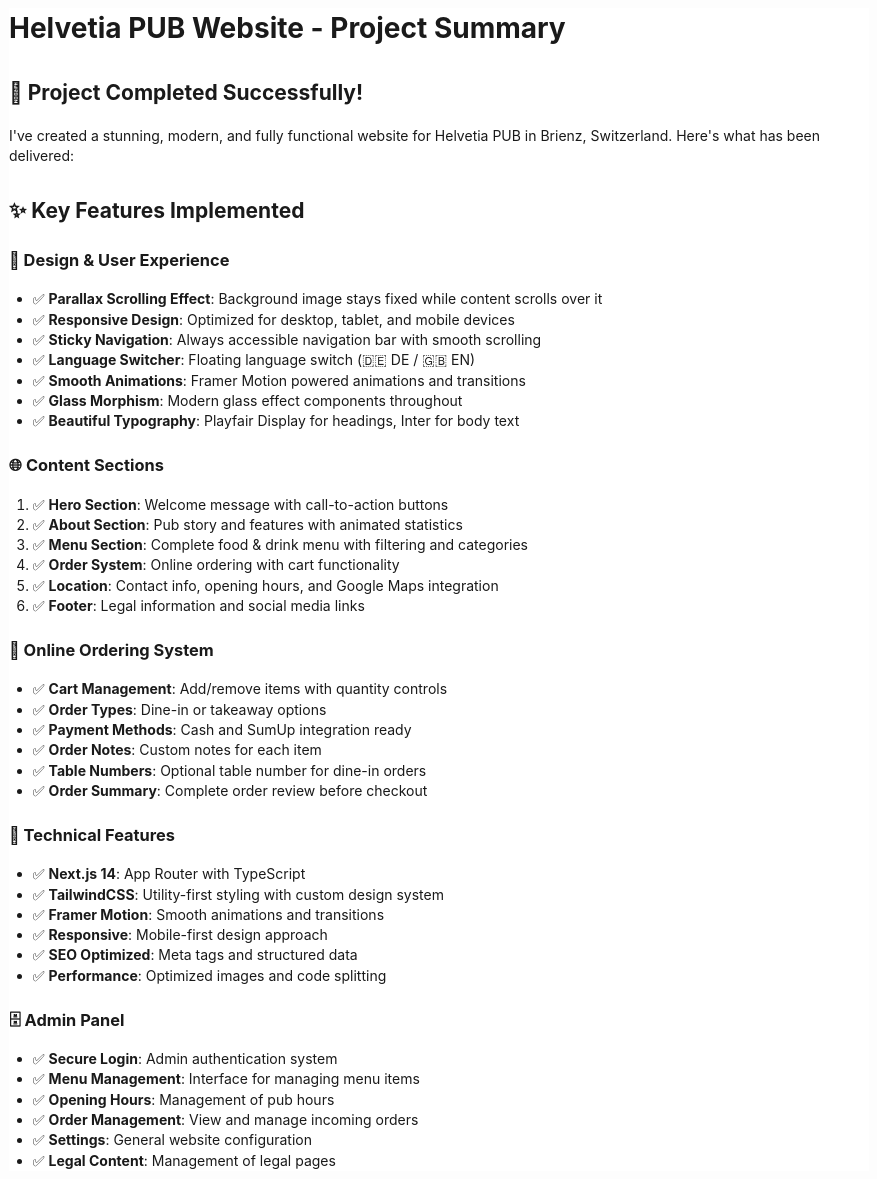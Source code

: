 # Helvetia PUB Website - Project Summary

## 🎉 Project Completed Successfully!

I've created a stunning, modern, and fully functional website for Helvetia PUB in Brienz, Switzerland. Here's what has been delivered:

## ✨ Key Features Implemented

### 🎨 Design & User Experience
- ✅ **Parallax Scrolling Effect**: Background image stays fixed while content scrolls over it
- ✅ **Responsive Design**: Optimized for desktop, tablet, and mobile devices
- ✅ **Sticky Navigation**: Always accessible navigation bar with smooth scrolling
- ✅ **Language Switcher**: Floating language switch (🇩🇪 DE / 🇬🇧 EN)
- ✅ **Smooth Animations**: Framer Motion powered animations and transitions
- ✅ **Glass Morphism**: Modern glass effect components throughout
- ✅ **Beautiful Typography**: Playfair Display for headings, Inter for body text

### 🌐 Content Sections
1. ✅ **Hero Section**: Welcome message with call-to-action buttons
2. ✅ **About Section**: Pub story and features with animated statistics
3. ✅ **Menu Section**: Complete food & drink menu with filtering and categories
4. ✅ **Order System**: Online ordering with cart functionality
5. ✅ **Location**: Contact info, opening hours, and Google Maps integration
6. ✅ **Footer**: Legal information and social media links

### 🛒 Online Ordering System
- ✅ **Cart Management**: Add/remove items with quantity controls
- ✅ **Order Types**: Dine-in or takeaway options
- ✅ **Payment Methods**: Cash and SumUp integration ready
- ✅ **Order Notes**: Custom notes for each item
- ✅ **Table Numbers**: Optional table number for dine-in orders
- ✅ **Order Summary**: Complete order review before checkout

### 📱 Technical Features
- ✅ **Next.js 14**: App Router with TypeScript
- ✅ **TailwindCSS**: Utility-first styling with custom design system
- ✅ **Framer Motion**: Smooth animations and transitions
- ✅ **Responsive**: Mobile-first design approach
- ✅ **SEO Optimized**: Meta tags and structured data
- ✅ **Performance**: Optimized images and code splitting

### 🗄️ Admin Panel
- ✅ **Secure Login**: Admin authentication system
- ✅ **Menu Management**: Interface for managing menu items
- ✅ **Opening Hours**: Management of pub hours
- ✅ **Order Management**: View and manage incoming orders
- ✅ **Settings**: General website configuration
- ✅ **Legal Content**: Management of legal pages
◇ ◇ ◇
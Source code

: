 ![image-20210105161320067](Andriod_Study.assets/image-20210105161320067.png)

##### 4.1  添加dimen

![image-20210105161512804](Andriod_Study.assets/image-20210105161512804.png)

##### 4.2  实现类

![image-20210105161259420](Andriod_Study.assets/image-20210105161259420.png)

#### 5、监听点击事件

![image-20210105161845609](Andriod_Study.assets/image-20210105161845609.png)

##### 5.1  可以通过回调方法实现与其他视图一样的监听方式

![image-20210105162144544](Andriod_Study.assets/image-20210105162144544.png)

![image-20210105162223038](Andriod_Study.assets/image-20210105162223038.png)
◇ ◇ ◇
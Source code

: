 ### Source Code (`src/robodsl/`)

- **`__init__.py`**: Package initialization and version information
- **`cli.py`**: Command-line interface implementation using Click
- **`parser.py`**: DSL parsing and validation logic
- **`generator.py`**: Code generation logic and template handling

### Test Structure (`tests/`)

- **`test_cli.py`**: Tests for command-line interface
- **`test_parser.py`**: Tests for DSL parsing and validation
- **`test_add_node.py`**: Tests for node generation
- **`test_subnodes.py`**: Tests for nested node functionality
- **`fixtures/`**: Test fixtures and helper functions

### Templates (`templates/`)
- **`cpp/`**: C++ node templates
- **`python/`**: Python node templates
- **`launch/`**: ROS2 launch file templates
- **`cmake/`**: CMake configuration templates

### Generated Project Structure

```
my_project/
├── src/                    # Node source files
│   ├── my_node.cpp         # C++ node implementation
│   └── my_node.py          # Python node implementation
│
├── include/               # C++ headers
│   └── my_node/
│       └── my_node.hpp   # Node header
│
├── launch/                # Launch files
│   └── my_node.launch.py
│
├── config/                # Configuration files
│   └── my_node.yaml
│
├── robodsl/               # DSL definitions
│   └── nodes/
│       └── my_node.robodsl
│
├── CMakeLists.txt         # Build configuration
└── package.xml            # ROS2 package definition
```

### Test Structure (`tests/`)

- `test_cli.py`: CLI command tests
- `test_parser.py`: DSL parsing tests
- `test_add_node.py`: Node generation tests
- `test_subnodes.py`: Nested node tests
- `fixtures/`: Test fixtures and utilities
◇ ◇ ◇
**WHAT IS NEEDED:** Which lines above run from the one containing "- Project Summary" down to the one containing "### 🌐 Content Sections"? Repeat exactly those, both ends included, and nothing else.

**RESULT OF THE TASK:**
: # Helvetia PUB Website - Project Summary

## 🎉 Project Completed Successfully!

I've created a stunning, modern, and fully functional website for Helvetia PUB in Brienz, Switzerland. Here's what has been delivered:

## ✨ Key Features Implemented

### 🎨 Design & User Experience
- ✅ **Parallax Scrolling Effect**: Background image stays fixed while content scrolls over it
- ✅ **Responsive Design**: Optimized for desktop, tablet, and mobile devices
- ✅ **Sticky Navigation**: Always accessible navigation bar with smooth scrolling
- ✅ **Language Switcher**: Floating language switch (🇩🇪 DE / 🇬🇧 EN)
- ✅ **Smooth Animations**: Framer Motion powered animations and transitions
- ✅ **Glass Morphism**: Modern glass effect components throughout
- ✅ **Beautiful Typography**: Playfair Display for headings, Inter for body text

### 🌐 Content Sections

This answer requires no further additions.